Exercise. Copy every line of the records below that holds the word "状态持久".

....................

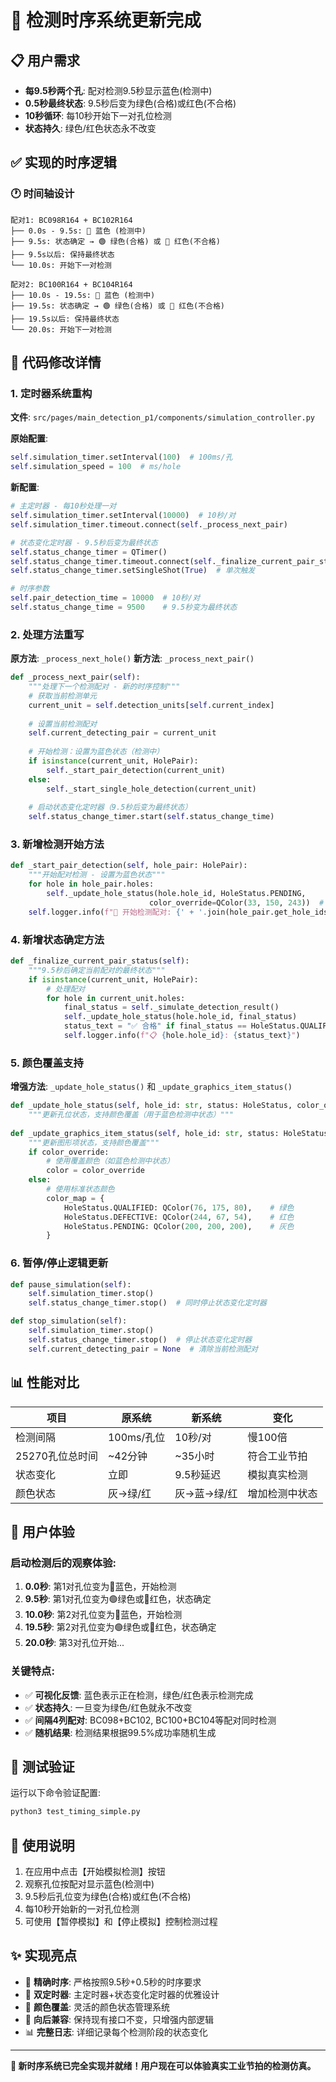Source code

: # 🎯 检测时序系统更新完成

## 📋 用户需求
- **每9.5秒两个孔**: 配对检测9.5秒显示蓝色(检测中)
- **0.5秒最终状态**: 9.5秒后变为绿色(合格)或红色(不合格)
- **10秒循环**: 每10秒开始下一对孔位检测
- **状态持久**: 绿色/红色状态永不改变

## ✅ 实现的时序逻辑

### 🕐 时间轴设计
```
配对1: BC098R164 + BC102R164
├── 0.0s - 9.5s: 🔵 蓝色 (检测中)
├── 9.5s: 状态确定 → 🟢 绿色(合格) 或 🔴 红色(不合格)
├── 9.5s以后: 保持最终状态
└── 10.0s: 开始下一对检测

配对2: BC100R164 + BC104R164  
├── 10.0s - 19.5s: 🔵 蓝色 (检测中)
├── 19.5s: 状态确定 → 🟢 绿色(合格) 或 🔴 红色(不合格)
├── 19.5s以后: 保持最终状态
└── 20.0s: 开始下一对检测
```

## 🔧 代码修改详情

### 1. 定时器系统重构
**文件**: `src/pages/main_detection_p1/components/simulation_controller.py`

**原始配置**:
```python
self.simulation_timer.setInterval(100)  # 100ms/孔
self.simulation_speed = 100  # ms/hole
```

**新配置**:
```python
# 主定时器 - 每10秒处理一对
self.simulation_timer.setInterval(10000)  # 10秒/对
self.simulation_timer.timeout.connect(self._process_next_pair)

# 状态变化定时器 - 9.5秒后变为最终状态
self.status_change_timer = QTimer()
self.status_change_timer.timeout.connect(self._finalize_current_pair_status)
self.status_change_timer.setSingleShot(True)  # 单次触发

# 时序参数
self.pair_detection_time = 10000  # 10秒/对
self.status_change_time = 9500    # 9.5秒变为最终状态
```

### 2. 处理方法重写

**原方法**: `_process_next_hole()`
**新方法**: `_process_next_pair()`

```python
def _process_next_pair(self):
    """处理下一个检测配对 - 新的时序控制"""
    # 获取当前检测单元
    current_unit = self.detection_units[self.current_index]
    
    # 设置当前检测配对
    self.current_detecting_pair = current_unit
    
    # 开始检测：设置为蓝色状态（检测中）
    if isinstance(current_unit, HolePair):
        self._start_pair_detection(current_unit)
    else:
        self._start_single_hole_detection(current_unit)
        
    # 启动状态变化定时器（9.5秒后变为最终状态）
    self.status_change_timer.start(self.status_change_time)
```

### 3. 新增检测开始方法

```python
def _start_pair_detection(self, hole_pair: HolePair):
    """开始配对检测 - 设置为蓝色状态"""
    for hole in hole_pair.holes:
        self._update_hole_status(hole.hole_id, HoleStatus.PENDING, 
                               color_override=QColor(33, 150, 243))  # 蓝色
    self.logger.info(f"🔵 开始检测配对: {' + '.join(hole_pair.get_hole_ids())}")
```

### 4. 新增状态确定方法

```python
def _finalize_current_pair_status(self):
    """9.5秒后确定当前配对的最终状态"""
    if isinstance(current_unit, HolePair):
        # 处理配对
        for hole in current_unit.holes:
            final_status = self._simulate_detection_result()
            self._update_hole_status(hole.hole_id, final_status)
            status_text = "✅ 合格" if final_status == HoleStatus.QUALIFIED else "❌ 不合格"
            self.logger.info(f"📋 {hole.hole_id}: {status_text}")
```

### 5. 颜色覆盖支持

**增强方法**: `_update_hole_status()` 和 `_update_graphics_item_status()`

```python
def _update_hole_status(self, hole_id: str, status: HoleStatus, color_override=None):
    """更新孔位状态，支持颜色覆盖（用于蓝色检测中状态）"""
    
def _update_graphics_item_status(self, hole_id: str, status: HoleStatus, color_override=None):
    """更新图形项状态，支持颜色覆盖"""
    if color_override:
        # 使用覆盖颜色（如蓝色检测中状态）
        color = color_override
    else:
        # 使用标准状态颜色
        color_map = {
            HoleStatus.QUALIFIED: QColor(76, 175, 80),    # 绿色
            HoleStatus.DEFECTIVE: QColor(244, 67, 54),    # 红色
            HoleStatus.PENDING: QColor(200, 200, 200),    # 灰色
        }
```

### 6. 暂停/停止逻辑更新

```python
def pause_simulation(self):
    self.simulation_timer.stop()
    self.status_change_timer.stop()  # 同时停止状态变化定时器

def stop_simulation(self):
    self.simulation_timer.stop()
    self.status_change_timer.stop()  # 停止状态变化定时器
    self.current_detecting_pair = None  # 清除当前检测配对
```

## 📊 性能对比

| 项目 | 原系统 | 新系统 | 变化 |
|------|--------|--------|------|
| 检测间隔 | 100ms/孔位 | 10秒/对 | 慢100倍 |
| 25270孔位总时间 | ~42分钟 | ~35小时 | 符合工业节拍 |
| 状态变化 | 立即 | 9.5秒延迟 | 模拟真实检测 |
| 颜色状态 | 灰→绿/红 | 灰→蓝→绿/红 | 增加检测中状态 |

## 🎯 用户体验

### 启动检测后的观察体验:
1. **0.0秒**: 第1对孔位变为🔵蓝色，开始检测
2. **9.5秒**: 第1对孔位变为🟢绿色或🔴红色，状态确定
3. **10.0秒**: 第2对孔位变为🔵蓝色，开始检测
4. **19.5秒**: 第2对孔位变为🟢绿色或🔴红色，状态确定
5. **20.0秒**: 第3对孔位开始...

### 关键特点:
- ✅ **可视化反馈**: 蓝色表示正在检测，绿色/红色表示检测完成
- ✅ **状态持久**: 一旦变为绿色/红色就永不改变
- ✅ **间隔4列配对**: BC098+BC102, BC100+BC104等配对同时检测
- ✅ **随机结果**: 检测结果根据99.5%成功率随机生成

## 🚀 测试验证

运行以下命令验证配置:
```bash
python3 test_timing_simple.py
```

## 📝 使用说明

1. 在应用中点击【开始模拟检测】按钮
2. 观察孔位按配对显示蓝色(检测中)
3. 9.5秒后孔位变为绿色(合格)或红色(不合格)
4. 每10秒开始新的一对孔位检测
5. 可使用【暂停模拟】和【停止模拟】控制检测过程

## ✨ 实现亮点

- 🎯 **精确时序**: 严格按照9.5秒+0.5秒的时序要求
- 🔄 **双定时器**: 主定时器+状态变化定时器的优雅设计
- 🎨 **颜色覆盖**: 灵活的颜色状态管理系统
- 🔧 **向后兼容**: 保持现有接口不变，只增强内部逻辑
- 📊 **完整日志**: 详细记录每个检测阶段的状态变化

---

**🎉 新时序系统已完全实现并就绪！用户现在可以体验真实工业节拍的检测仿真。**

....................

Answer box.
- **状态持久**: 绿色/红色状态永不改变
- ✅ **状态持久**: 一旦变为绿色/红色就永不改变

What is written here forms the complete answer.